演者 福井 広一(兵庫医科大学内科学上部消化管科)
共同演者 Zhang Xinxing(兵庫医科大学内科学上部消化管科), 山崎 尊久(兵庫医科大学内科学上部消化管科), 近藤 隆(兵庫医科大学内科学上部消化管科), 富田 寿彦(兵庫医科大学内科学上部消化管科), 大島 忠之(兵庫医科大学内科学上部消化管科), 渡 二郎(兵庫医科大学内科学上部消化管科), 藤盛 孝博(獨協医科大学病理学(人体分子)), 松本 譽之(兵庫医科大学内科学下部消化管科), 三輪 洋人(兵庫医科大学内科学上部消化管科)

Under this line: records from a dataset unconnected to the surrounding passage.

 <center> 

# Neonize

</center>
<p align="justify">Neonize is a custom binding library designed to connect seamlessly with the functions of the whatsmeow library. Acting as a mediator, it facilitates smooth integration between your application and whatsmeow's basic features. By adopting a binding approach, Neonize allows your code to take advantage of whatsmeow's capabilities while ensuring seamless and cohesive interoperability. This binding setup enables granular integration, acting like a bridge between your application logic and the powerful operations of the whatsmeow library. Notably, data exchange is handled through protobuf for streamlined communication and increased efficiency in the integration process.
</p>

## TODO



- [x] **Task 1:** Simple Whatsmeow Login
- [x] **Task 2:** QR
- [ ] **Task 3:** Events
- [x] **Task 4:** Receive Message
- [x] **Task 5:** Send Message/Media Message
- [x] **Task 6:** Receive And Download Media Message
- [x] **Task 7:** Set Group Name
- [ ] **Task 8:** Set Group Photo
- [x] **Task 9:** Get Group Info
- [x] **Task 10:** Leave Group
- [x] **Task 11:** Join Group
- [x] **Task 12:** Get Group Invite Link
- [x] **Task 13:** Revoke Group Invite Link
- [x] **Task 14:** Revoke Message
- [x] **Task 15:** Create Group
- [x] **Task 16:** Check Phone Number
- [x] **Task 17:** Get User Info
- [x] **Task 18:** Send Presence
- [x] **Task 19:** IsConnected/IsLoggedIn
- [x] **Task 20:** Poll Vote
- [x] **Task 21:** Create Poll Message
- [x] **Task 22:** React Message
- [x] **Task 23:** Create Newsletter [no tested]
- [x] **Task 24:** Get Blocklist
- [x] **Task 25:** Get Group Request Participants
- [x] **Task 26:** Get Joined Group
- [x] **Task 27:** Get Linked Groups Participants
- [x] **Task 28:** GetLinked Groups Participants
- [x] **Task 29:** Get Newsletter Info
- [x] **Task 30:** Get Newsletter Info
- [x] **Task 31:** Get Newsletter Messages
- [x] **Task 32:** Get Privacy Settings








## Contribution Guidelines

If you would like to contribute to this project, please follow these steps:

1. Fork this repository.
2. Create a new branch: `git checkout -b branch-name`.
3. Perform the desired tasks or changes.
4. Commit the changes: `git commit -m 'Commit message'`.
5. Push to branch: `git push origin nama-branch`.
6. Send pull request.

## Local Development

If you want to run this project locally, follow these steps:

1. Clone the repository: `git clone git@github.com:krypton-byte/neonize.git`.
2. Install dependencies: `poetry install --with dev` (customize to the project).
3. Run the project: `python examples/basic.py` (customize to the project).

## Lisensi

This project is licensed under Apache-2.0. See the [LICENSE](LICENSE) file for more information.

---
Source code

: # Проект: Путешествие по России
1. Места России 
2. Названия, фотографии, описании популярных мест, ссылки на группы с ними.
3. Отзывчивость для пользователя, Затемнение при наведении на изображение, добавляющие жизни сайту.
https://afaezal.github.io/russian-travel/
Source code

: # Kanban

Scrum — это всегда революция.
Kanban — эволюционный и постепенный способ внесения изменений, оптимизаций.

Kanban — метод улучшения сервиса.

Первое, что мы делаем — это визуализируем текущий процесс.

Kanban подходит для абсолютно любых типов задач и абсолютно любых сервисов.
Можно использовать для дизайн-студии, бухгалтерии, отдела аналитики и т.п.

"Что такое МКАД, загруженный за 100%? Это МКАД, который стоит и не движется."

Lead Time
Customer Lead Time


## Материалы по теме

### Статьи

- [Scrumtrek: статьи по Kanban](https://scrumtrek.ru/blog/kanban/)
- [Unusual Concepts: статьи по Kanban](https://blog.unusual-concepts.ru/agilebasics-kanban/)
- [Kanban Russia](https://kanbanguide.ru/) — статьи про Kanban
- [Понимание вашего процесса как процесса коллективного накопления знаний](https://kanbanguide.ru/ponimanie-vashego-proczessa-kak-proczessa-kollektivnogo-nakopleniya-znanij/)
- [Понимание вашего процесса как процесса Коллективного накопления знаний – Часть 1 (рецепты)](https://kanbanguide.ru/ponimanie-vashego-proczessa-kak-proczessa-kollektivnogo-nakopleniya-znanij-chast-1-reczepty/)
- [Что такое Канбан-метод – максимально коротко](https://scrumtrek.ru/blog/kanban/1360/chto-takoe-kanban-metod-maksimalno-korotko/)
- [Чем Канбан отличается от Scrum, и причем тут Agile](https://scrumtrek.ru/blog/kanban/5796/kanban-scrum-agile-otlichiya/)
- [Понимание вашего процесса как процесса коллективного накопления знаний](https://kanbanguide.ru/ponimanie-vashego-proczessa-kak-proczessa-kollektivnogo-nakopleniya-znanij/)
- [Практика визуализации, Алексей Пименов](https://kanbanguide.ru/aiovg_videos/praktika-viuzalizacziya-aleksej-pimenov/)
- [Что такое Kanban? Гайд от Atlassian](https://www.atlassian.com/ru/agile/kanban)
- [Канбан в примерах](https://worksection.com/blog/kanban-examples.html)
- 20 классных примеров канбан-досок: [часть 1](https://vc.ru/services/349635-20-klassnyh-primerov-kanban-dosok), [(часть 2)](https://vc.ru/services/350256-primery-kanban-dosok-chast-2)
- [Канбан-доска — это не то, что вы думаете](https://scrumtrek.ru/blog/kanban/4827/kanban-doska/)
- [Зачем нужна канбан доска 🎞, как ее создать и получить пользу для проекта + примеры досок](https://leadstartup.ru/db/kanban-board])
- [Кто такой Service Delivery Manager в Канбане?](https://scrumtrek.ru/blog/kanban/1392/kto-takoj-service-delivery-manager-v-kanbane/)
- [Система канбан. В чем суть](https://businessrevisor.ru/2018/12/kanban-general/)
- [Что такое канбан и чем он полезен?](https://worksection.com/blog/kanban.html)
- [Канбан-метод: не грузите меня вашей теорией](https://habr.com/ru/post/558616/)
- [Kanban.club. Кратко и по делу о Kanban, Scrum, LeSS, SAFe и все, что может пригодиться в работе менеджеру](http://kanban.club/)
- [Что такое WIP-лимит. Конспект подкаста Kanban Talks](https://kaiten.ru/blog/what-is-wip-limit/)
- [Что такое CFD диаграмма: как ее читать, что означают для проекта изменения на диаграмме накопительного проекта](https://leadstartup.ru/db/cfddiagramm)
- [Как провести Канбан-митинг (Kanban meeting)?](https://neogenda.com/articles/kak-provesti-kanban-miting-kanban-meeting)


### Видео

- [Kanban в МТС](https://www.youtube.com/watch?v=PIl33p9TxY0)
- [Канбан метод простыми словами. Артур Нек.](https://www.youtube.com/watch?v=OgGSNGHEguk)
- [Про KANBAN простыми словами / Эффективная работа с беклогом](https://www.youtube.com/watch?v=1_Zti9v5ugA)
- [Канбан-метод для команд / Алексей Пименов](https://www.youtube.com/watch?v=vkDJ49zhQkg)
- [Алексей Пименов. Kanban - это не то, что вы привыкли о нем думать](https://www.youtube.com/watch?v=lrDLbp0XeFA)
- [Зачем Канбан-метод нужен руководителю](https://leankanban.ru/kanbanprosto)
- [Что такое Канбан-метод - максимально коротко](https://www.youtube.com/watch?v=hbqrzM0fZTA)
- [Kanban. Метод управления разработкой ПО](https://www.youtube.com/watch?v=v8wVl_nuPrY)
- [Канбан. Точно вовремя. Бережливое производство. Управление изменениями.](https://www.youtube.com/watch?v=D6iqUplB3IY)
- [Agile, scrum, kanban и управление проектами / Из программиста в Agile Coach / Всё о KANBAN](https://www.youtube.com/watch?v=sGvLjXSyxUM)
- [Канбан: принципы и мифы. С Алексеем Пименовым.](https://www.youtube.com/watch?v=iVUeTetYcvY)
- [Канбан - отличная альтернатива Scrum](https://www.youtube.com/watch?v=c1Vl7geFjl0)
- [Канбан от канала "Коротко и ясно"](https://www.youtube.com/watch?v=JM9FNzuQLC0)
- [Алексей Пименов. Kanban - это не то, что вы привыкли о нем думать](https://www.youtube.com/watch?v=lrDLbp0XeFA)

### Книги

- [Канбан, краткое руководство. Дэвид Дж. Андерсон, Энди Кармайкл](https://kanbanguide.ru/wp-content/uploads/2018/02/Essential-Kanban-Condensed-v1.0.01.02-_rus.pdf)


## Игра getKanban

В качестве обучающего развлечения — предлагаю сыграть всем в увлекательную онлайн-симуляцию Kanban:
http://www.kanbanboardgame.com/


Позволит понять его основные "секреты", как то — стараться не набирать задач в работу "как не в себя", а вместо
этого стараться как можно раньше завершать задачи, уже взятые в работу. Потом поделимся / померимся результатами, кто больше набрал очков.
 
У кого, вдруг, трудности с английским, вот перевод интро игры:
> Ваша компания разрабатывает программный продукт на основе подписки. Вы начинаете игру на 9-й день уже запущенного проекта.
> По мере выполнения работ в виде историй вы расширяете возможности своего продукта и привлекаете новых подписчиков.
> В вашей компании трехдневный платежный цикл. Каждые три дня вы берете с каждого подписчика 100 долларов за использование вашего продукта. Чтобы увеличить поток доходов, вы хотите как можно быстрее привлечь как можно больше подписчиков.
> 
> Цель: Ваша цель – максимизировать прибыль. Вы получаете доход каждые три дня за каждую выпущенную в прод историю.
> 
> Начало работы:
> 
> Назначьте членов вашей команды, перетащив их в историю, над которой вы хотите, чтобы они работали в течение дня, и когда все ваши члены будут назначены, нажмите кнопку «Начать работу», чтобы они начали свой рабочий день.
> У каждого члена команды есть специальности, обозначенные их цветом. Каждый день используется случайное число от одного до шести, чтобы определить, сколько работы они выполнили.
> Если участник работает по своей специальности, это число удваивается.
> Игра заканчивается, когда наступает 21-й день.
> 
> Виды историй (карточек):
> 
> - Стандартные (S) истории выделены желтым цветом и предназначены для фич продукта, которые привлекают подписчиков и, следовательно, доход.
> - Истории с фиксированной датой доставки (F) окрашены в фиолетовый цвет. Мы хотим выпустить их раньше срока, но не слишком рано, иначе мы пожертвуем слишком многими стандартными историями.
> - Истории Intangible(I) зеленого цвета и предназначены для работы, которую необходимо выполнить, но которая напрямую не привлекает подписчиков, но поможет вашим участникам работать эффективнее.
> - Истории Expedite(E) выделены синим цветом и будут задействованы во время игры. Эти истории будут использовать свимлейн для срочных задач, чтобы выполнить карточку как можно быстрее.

抄録 【背景・目的】インターロイキン22(IL-22)はTh1とTh2どちらにも分類されない免疫担当細胞から産生され,その受容体は消化管粘膜上皮細胞に発現することが明らかになった.そこで本研究では,慢性炎症を背景に発生する胃癌組織においてIL-22がどのように胃癌細胞の浸潤を促進するかを検討した.【方法】IL-22 receptor 1とIL-10 receptor 2を共発現する胃癌細胞株AGSおよびMKN28を用い,以下の検討を行った.1.胃癌細胞を用量依存的にIL-22で刺激し,その浸潤能をBioCoat Matrigel invasion chamberで評価した.2.胃癌細胞をIL-22で刺激し,リン酸化STAT3,リン酸化ERK,リン酸化Aktの発現変化をwestern blotで検討した.3.IL-22シグナルをSTAT3 siRNA,MAPK inhibitor,Akt inhibitorで抑制し,IL-22刺激による胃癌細胞浸潤能の変化をinvasion assayで検討した.【結果】1.IL-22刺激は用量依存的に胃癌細胞浸潤を促進させた.2.IL-22刺激によってAGS細胞ではリン酸化STAT3,MKN28細胞ではリン酸化STAT3とリン酸化ERKの発現が増強した.3.IL-22刺激によって亢進したAGS細胞の浸潤能はSTAT3 siRNAの処理によって消失し,MAPK inhibitorでは部分的に抑制された.一方,MKN28細胞ではSTAT3 siRNAとMAPK inhibitor処理でその浸潤能がコントロールレベルまで抑制された.【結論】IL-22はSTAT3シグナルを介して胃癌細胞の浸潤能を亢進させる可能性が示唆された.